__Instructions to follow__: Select every line below containing the word "however".

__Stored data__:
----

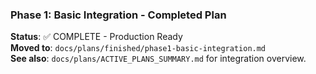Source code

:### Phase 1: Basic Integration - Completed Plan

**Status**: ✅ COMPLETE - Production Ready  
**Moved to**: `docs/plans/finished/phase1-basic-integration.md`  
**See also**: `docs/plans/ACTIVE_PLANS_SUMMARY.md` for integration overview.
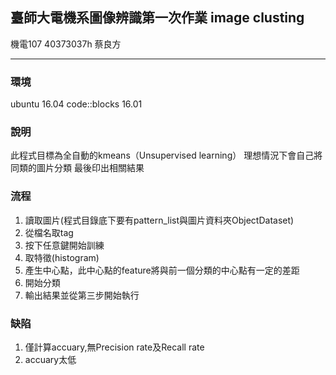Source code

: ## 臺師大電機系圖像辨識第一次作業  image clusting 

機電107 40373037h 蔡良方

---

### 環境

ubuntu 16.04
code::blocks 16.01

### 說明

此程式目標為全自動的kmeans（Unsupervised learning）
理想情況下會自己將同類的圖片分類
最後印出相關結果

### 流程

1. 讀取圖片(程式目錄底下要有pattern_list與圖片資料夾ObjectDataset)
2. 從檔名取tag
1. 按下任意鍵開始訓練 
3. 取特徵(histogram)
4. 產生中心點，此中心點的feature將與前一個分類的中心點有一定的差距
5. 開始分類
6. 輸出結果並從第三步開始執行

###  缺陷

1. 僅計算accuary,無Precision rate及Recall rate
2. accuary太低
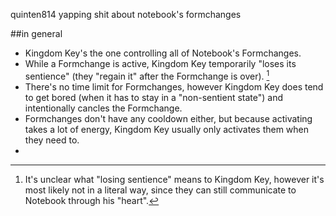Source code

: quinten814 yapping shit about notebook's formchanges

##in general

- Kingdom Key's the one controlling all of Notebook's Formchanges.
- While a Formchange is active, Kingdom Key temporarily "loses its sentience" (they "regain it" after the Formchange is over). [^1]
- There's no time limit for Formchanges, however Kingdom Key does tend to get bored (when it has to stay in a "non-sentient state") and intentionally cancles the Formchange.
- Formchanges don't have any cooldown either, but because activating takes a lot of energy, Kingdom Key usually only activates them when they need to.
- 
[^1]: It's unclear what "losing sentience" means to Kingdom Key, however it's most likely not in a literal way, since they can still communicate to Notebook through his "heart".

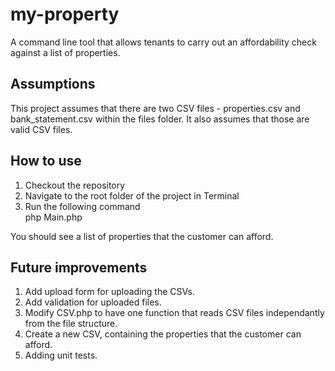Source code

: # my-property

A command line tool that allows tenants to carry out an affordability check against a list of properties.

## Assumptions

This project assumes that there are two CSV files - properties.csv and bank_statement.csv within the files folder. 
It also assumes that those are valid CSV files.

## How to use

1. Checkout the repository
2. Navigate to the root folder of the project in Terminal
3. Run the following command <br>
   php Main.php

You should see a list of properties that the customer can afford.

## Future improvements

1. Add upload form for uploading the CSVs.
2. Add validation for uploaded files.
3. Modify CSV.php to have one function that reads CSV files independantly from the file structure.
4. Create a new CSV, containing the properties that the customer can afford.
5. Adding unit tests.
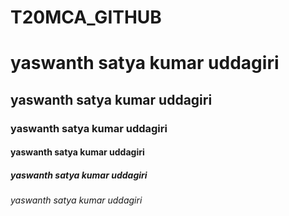 # T20MCA_GITHUB
#  yaswanth satya kumar uddagiri
## yaswanth satya kumar uddagiri
### yaswanth satya kumar uddagiri
#### yaswanth satya kumar uddagiri
##### yaswanth satya kumar uddagiri
###### yaswanth satya kumar uddagiri
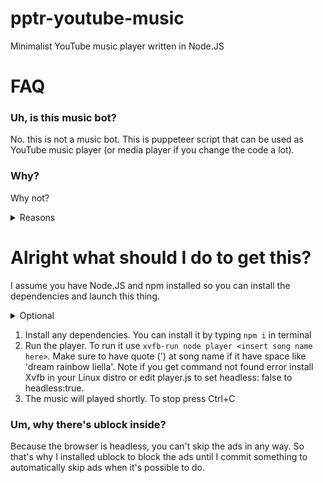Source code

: # pptr-youtube-music
Minimalist YouTube music player written in Node.JS

# FAQ
### Uh, is this music bot?
No. this is not a music bot. This is puppeteer script that can be used as YouTube music player (or media player if you change the code a lot).

### Why?
Why not?
<details>
<summary>Reasons</summary>
<p>

This thing is run chrome headlessly so you still can enjoy YouTube music without opening browser and search it manually (or even listen to YouTube music in Linux Terminal in different ways)
  </p>
  </details>

# Alright what should I do to get this?
I assume you have Node.JS and npm installed so you can install the dependencies and launch this thing.
<details>
<summary>Optional</summary>
<p>
  
Any Linux distributions with Xvfb installed so you have 80% change not to listen to ads while using this
  </p>
  </details>
  
1. Install any dependencies. You can install it by typing `npm i` in terminal
2. Run the player. To run it use `xvfb-run node player <insert song name here>`. Make sure to have quote (') at song name if it have space like 'dream rainbow liella'. Note if you get command not found error install Xvfb in your Linux distro or edit player.js to set headless: false to headless:true.
3. The music will played shortly. To stop press Ctrl+C

### Um, why there's ublock inside?
Because the browser is headless, you can't skip the ads in any way. So that's why I installed ublock to block the ads until I commit something to automatically skip ads when it's possible to do.
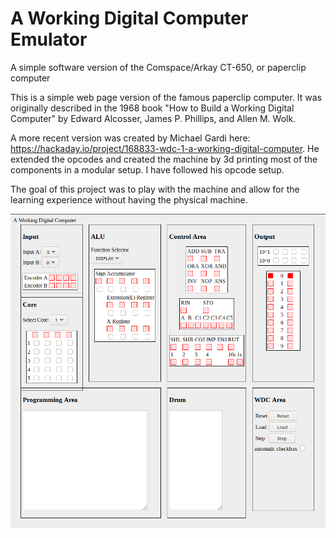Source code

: # A Working Digital Computer Emulator #
A simple software version of the Comspace/Arkay CT-650, or paperclip computer

This is a simple web page version of the famous paperclip computer. It was originally described in the 1968 book "How to Build a Working Digital Computer" by Edward Alcosser, James P. Phillips, and Allen M. Wolk.

A more recent version was created by Michael Gardi here: https://hackaday.io/project/168833-wdc-1-a-working-digital-computer.
He extended the opcodes and created the machine by 3d printing most of the components in a modular setup. I have followed his opcode setup.

The goal of this project was to play with the machine and allow for the learning experience without having the physical machine.

![Screenshot](/WDCweb.png?raw=true "Screenshot")
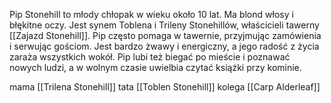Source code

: Pip Stonehill to młody chłopak w wieku około 10 lat. Ma blond włosy i błękitne oczy. Jest synem Toblena i Trileny Stonehillów, właścicieli tawerny [[Zajazd Stonehill]]. Pip często pomaga w tawernie, przyjmując zamówienia i serwując gościom. Jest bardzo żwawy i energiczny, a jego radość z życia zaraża wszystkich wokół. Pip lubi też biegać po mieście i poznawać nowych ludzi, a w wolnym czasie uwielbia czytać książki przy kominie.

mama [[Trilena Stonehill]]
tata [[Toblen Stonehill]]
kolega [[Carp Alderleaf]]
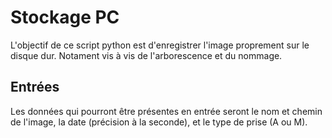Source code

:# Stockage PC
L'objectif de ce script python est d'enregistrer l'image proprement sur le disque dur. Notament vis à vis de l'arborescence et du nommage.  

## Entrées  
Les données qui pourront être présentes en entrée seront le nom et chemin de l'image, la date (précision à la seconde), et le type de prise (A ou M).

----

__Reply to the task__:
- There's no time limit for Formchanges, however Kingdom Key does tend to get bored (when it has to stay in a "non-sentient state") and intentionally cancles the Formchange.
[^1]: It's unclear what "losing sentience" means to Kingdom Key, however it's most likely not in a literal way, since they can still communicate to Notebook through his "heart".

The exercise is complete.